Now where's that lovely smile gone, eh? |
Of course I might be able to offer a reluctant shrug in the direction of much of Citeh’s league form this year – the incision and swiftness of their interplay; the invention of David Silva as he unpicks a defence like a seasoned shellfish eater picking out a winkle with a pin; the drive of the mighty Yaya as he drives forward like a Volvo Estate through a cloud of flies.
But Yaya went to Africa, Silva turned to brass, Kompany got dismissed then crocked, and Tevez was back home honing his golf swing. For inspiration they turned to some English yeomen or Mario Bagatelli, the man with the pinball brain. Yes, the vainglory of Citeh as their involvement in Europe became so minimal as to be Marine Le Pen-like (and by ‘eck them Frenchies lie to the opinion pollsters every election, don’t they? Put a pencil and a ballot paper in their hands though and one fifth of them turn into racists of the most rabid kind) and the title slipped through their blinged-up sky-blue fingers.
And all the while Ferguson, with an infusion of unsung heroes, ploughed his well-worn furrow with the certainty of the seasoned artisan. No complacency, no real razzle-dazzle, but a lot of know-how. And slowly the wheel turned back to old Professor Plum. And across town the deflowering of Manchester’s Miss Peacock would have to wait.
I mean there he is, old man Fergie, allowing himself a right old chuckle on the touchline at Old Trafford as United take an unassailable 4-2 lead. But the face was positively molten with rage by the end. Ha! Ha-ha-ha!
Yes, for the average football fan for whom triumph is as elusive and short-lived as the life of a damselfly, the mirth to be had at the expense of the expensively-assembled is one’s only recompense.
But then this season hasn’t really put paid to the argument that wealth will out. Dalglish’s laughable ragbag of a team, winner of five home games out of seventeen, might well end the season with two cups.
Jeez, even Chelsea, run with all the clear-sightedness of a mole in a sandstorm, might just weedle their way into a Champions League final.
Loth as I am to give credit to Newcastle, they’ve bucked the trend a bit, and in Cabaye, Cisse and the mended Ben Arfa (hard not to think of him in Albert Square isn’t it?) they’ve got four of the players of the season. Pardew has shopped around brilliantly but he’s had a fair bit more to spend than many.
The reason that Swansea and Norwich have been so roundly praised, or patronised, is that they’ve got fuck-all money and they’ve squeezed every last ounce of talent from the poundstretcher purchases they’ve got. David Moyes is the benchmark for most managers these days and he’s won sweet f-all in his time at Goodison.
If you support these clubs you can stick out a firm chin and be ‘proud of the lads’ cos they’ve given irrational per cents of effort.
Not for you the scramble for fourth spot, the humbling foot-slog of the Europa League.

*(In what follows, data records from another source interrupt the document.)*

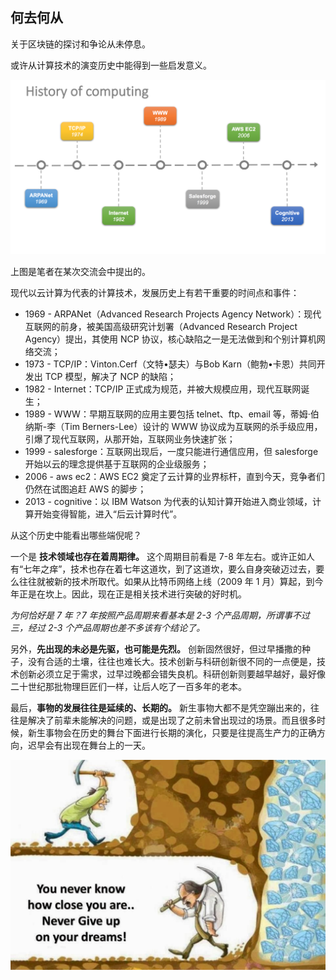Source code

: ## 何去何从

关于区块链的探讨和争论从未停息。

或许从计算技术的演变历史中能得到一些启发意义。

![计算历史](computing_history.png)

上图是笔者在某次交流会中提出的。

现代以云计算为代表的计算技术，发展历史上有若干重要的时间点和事件：

* 1969 - ARPANet（Advanced Research Projects Agency Network）：现代互联网的前身，被美国高级研究计划署（Advanced Research Project Agency）提出，其使用 NCP 协议，核心缺陷之一是无法做到和个别计算机网络交流；
* 1973 - TCP/IP：Vinton.Cerf（文特•瑟夫）与Bob Karn（鲍勃•卡恩）共同开发出 TCP 模型，解决了 NCP 的缺陷；
* 1982 - Internet：TCP/IP 正式成为规范，并被大规模应用，现代互联网诞生；
* 1989 - WWW：早期互联网的应用主要包括 telnet、ftp、email 等，蒂姆·伯纳斯-李（Tim Berners-Lee）设计的 WWW 协议成为互联网的杀手级应用，引爆了现代互联网，从那开始，互联网业务快速扩张；
* 1999 - salesforge：互联网出现后，一度只能进行通信应用，但 salesforge 开始以云的理念提供基于互联网的企业级服务；
* 2006 - aws ec2：AWS EC2 奠定了云计算的业界标杆，直到今天，竞争者们仍然在试图追赶 AWS 的脚步；
* 2013 - cognitive：以 IBM Watson 为代表的认知计算开始进入商业领域，计算开始变得智能，进入“后云计算时代”。

从这个历史中能看出哪些端倪呢？

一个是 **技术领域也存在着周期律。** 这个周期目前看是 7-8 年左右。或许正如人有“七年之痒”，技术也存在着七年这道坎，到了这道坎，要么自身突破迈过去，要么往往就被新的技术所取代。如果从比特币网络上线（2009 年 1 月）算起，到今年正是在坎上。因此，现在正是相关技术进行突破的好时机。

*为何恰好是 7 年？7 年按照产品周期来看基本是 2-3 个产品周期，所谓事不过三，经过 2-3 个产品周期也差不多该有个结论了。*

另外，**先出现的未必是先驱，也可能是先烈。** 创新固然很好，但过早播撒的种子，没有合适的土壤，往往也难长大。技术创新与科研创新很不同的一点便是，技术创新必须立足于需求，过早过晚都会错失良机。科研创新则要越早越好，最好像二十世纪那批物理巨匠们一样，让后人吃了一百多年的老本。

最后，**事物的发展往往是延续的、长期的。** 新生事物大都不是凭空蹦出来的，往往是解决了前辈未能解决的问题，或是出现了之前未曾出现过的场景。而且很多时候，新生事物会在历史的舞台下面进行长期的演化，只要是往提高生产力的正确方向，迟早会有出现在舞台上的一天。

![dream](near_dream.png)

Now it may well be that the Europa League is the Lidl of international club football but as any acute observer, unswollen by the trappings of ceaseless wealth and the tedium of success, will tell you, we like a traipse round Europe cos our team’s done well. Ask Stoke, Fulham, hellfire Boro!

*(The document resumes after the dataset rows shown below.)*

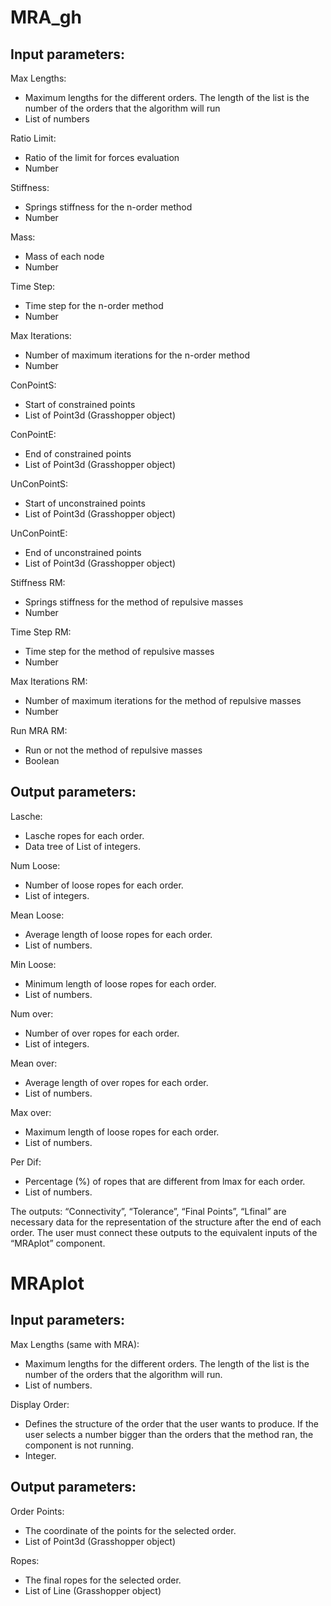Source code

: # MRA_gh

## Input parameters:
Max Lengths:
- Maximum lengths for the different orders. The length of the list is the number of the orders that the algorithm will run
- List of numbers

Ratio Limit:
- Ratio of the limit for forces evaluation
- Number

Stiffness:
- Springs stiffness for the n-order method
- Number

Mass:
- Mass of each node
- Number

Time Step: 
- Time step for the n-order method
- Number

Max Iterations: 
- Number of maximum iterations for the n-order method
- Number

ConPointS: 
- Start of constrained points
- List of Point3d (Grasshopper object)

ConPointE: 
- End of constrained points
- List of Point3d (Grasshopper object)

UnConPointS: 
- Start of unconstrained points
- List of Point3d (Grasshopper object)

UnConPointE: 
- End of unconstrained points
- List of Point3d (Grasshopper object)

Stiffness RM:
- Springs stiffness for the method of repulsive masses
- Number

Time Step RM: 
- Time step for the method of repulsive masses
- Number

Max Iterations RM: 
- Number of maximum iterations for the method of repulsive masses
- Number

Run MRA RM: 
- Run or not the method of repulsive masses
- Boolean

## Output parameters:
Lasche:
- Lasche ropes for each order. 
- Data tree of List of integers.

Num Loose:
- Number of loose ropes for each order. 
- List of integers.

Mean Loose:
- Average length of loose ropes for each order. 
- List of numbers.

Min Loose:
- Minimum length of loose ropes for each order. 
- List of numbers.

Num over:
- Number of over ropes for each order. 
- List of integers.

Mean over:
- Average length of over ropes for each order. 
- List of numbers.

Max over:
- Maximum length of loose ropes for each order. 
- List of numbers.

Per Dif:
- Percentage (%) of ropes that are different from lmax for each order. 
- List of numbers.

The outputs: “Connectivity”, “Tolerance”, “Final Points”, “Lfinal” are necessary data for the representation of the structure after the end of each order. The user must connect these outputs to the equivalent inputs of the “MRAplot” component.

# MRAplot

## Input parameters:
Max Lengths (same with MRA):
- Maximum lengths for the different orders. The length of the list is the number of the orders that the algorithm will run. 
- List of numbers.

Display Order:
- Defines the structure of the order that the user wants to produce. If the user selects a number bigger than the orders that the method ran, the component is not running.
- Integer.

## Output parameters:
Order Points:
- The coordinate of the points for the selected order. 
- List of Point3d (Grasshopper object)

Ropes:
- The final ropes for the selected order. 
- List of Line (Grasshopper object)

But for now the plucky majority can only stand by, like meek flag-waving peasants at some royal bloody parade, as Mancini and Ferguson start ratchetting up the tension for this season’s big one.
It’s difficult isn’t it, neutrals? As with voting preferences in this country you have to ask yourself what’s the least worst option?
Citeh finally collaring a title, their expenditure just about exceeding their capacity to self-destruct, and Mancini plodding along with this ridiculous post-match pessimism that contrasts markedly the Handbook of Italian Gesture he unveils in the technical area.
A side that have somehow embraced a man who displayed some of the rankest behaviour by a professional footballer ever witnessed at a British club.
Or Him Again. The Greatest Manager Ever Ever Ever. Two titles in two years with a bunch of players who most independent observers reckon ain’t all that. It would be his finest achievement yet. But for God’s sake you’ve achieved enough you greedy Glaswegian git. Get your bus pass, give the job to Moyes and let the poor bloke win summat himself (preferably after a brief hiatus where, I dunno, Norwich win the League).
Yes, yes, yes, it’s plain envy on one level. But this should be a mouth-watering fixture – up there with the Liverpool-Arsenal decider in ’89 (and I’ll be honest and say I wanted the post-Hillsborough ‘Pool to win that cos they’d played some of the most gorgeous football known to man that season).
"We have no chance. We are shit, honestly." |
And yet for the neutral there’s no choice available. We don’t want either of you to win it. Simple as that. If I was at the Premier League I’d be deducting fifteen points off each of you out of sheer bloody spite. And that still wouldn’t be enough. So good luck on Monday. May the best team win. And lose.